Supplied data START
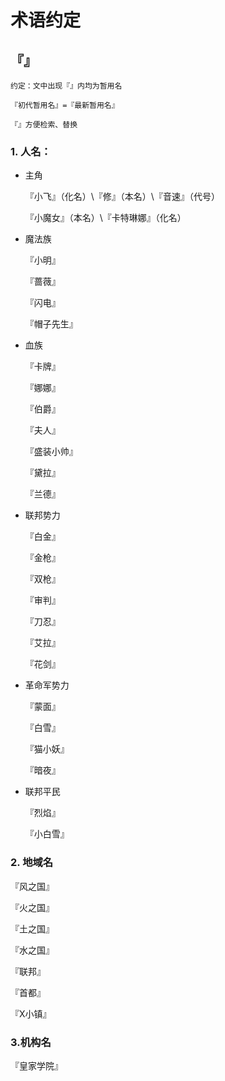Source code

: # 术语约定


## 『』 			

```
约定：文中出现『』内均为暂用名

『初代暂用名』=『最新暂用名』

『』方便检索、替换
```


### 1. 人名：

- 主角

  『小飞』（化名）\『修』（本名）\『音速』（代号）

  『小魔女』（本名）\『卡特琳娜』（化名） 

- 魔法族

  『小明』

  『蔷薇』

  『闪电』

  『帽子先生』

- 血族

  『卡牌』

  『娜娜』

  『伯爵』

  『夫人』

  『盛装小帅』

  『黛拉』

  『兰德』

- 联邦势力

  『白金』

  『金枪』

  『双枪』

  『审判』

  『刀忍』

  『艾拉』

  『花剑』

- 革命军势力

  『蒙面』

  『白雪』

  『猫小妖』

  『暗夜』


- 联邦平民

  『烈焰』

  『小白雪』

### 2. 地域名

『风之国』

『火之国』

『土之国』

『水之国』

『联邦』

『首都』

『X小镇』

### 3.机构名

『皇家学院』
Supplied data END
▶ [What to produce] Write out the records exactly. Do not carry the pictures over.

▶ [Task result]
Source code

: # 术语约定


## 『』 			

```
约定：文中出现『』内均为暂用名

『初代暂用名』=『最新暂用名』

『』方便检索、替换
```


### 1. 人名：

- 主角

  『小飞』（化名）\『修』（本名）\『音速』（代号）

  『小魔女』（本名）\『卡特琳娜』（化名） 

- 魔法族

  『小明』

  『蔷薇』

  『闪电』

  『帽子先生』

- 血族

  『卡牌』

  『娜娜』

  『伯爵』

  『夫人』

  『盛装小帅』

  『黛拉』

  『兰德』

- 联邦势力

  『白金』

  『金枪』

  『双枪』

  『审判』

  『刀忍』

  『艾拉』

  『花剑』

- 革命军势力

  『蒙面』

  『白雪』

  『猫小妖』

  『暗夜』


- 联邦平民

  『烈焰』

  『小白雪』

### 2. 地域名

『风之国』

『火之国』

『土之国』

『水之国』

『联邦』

『首都』

『X小镇』

### 3.机构名

『皇家学院』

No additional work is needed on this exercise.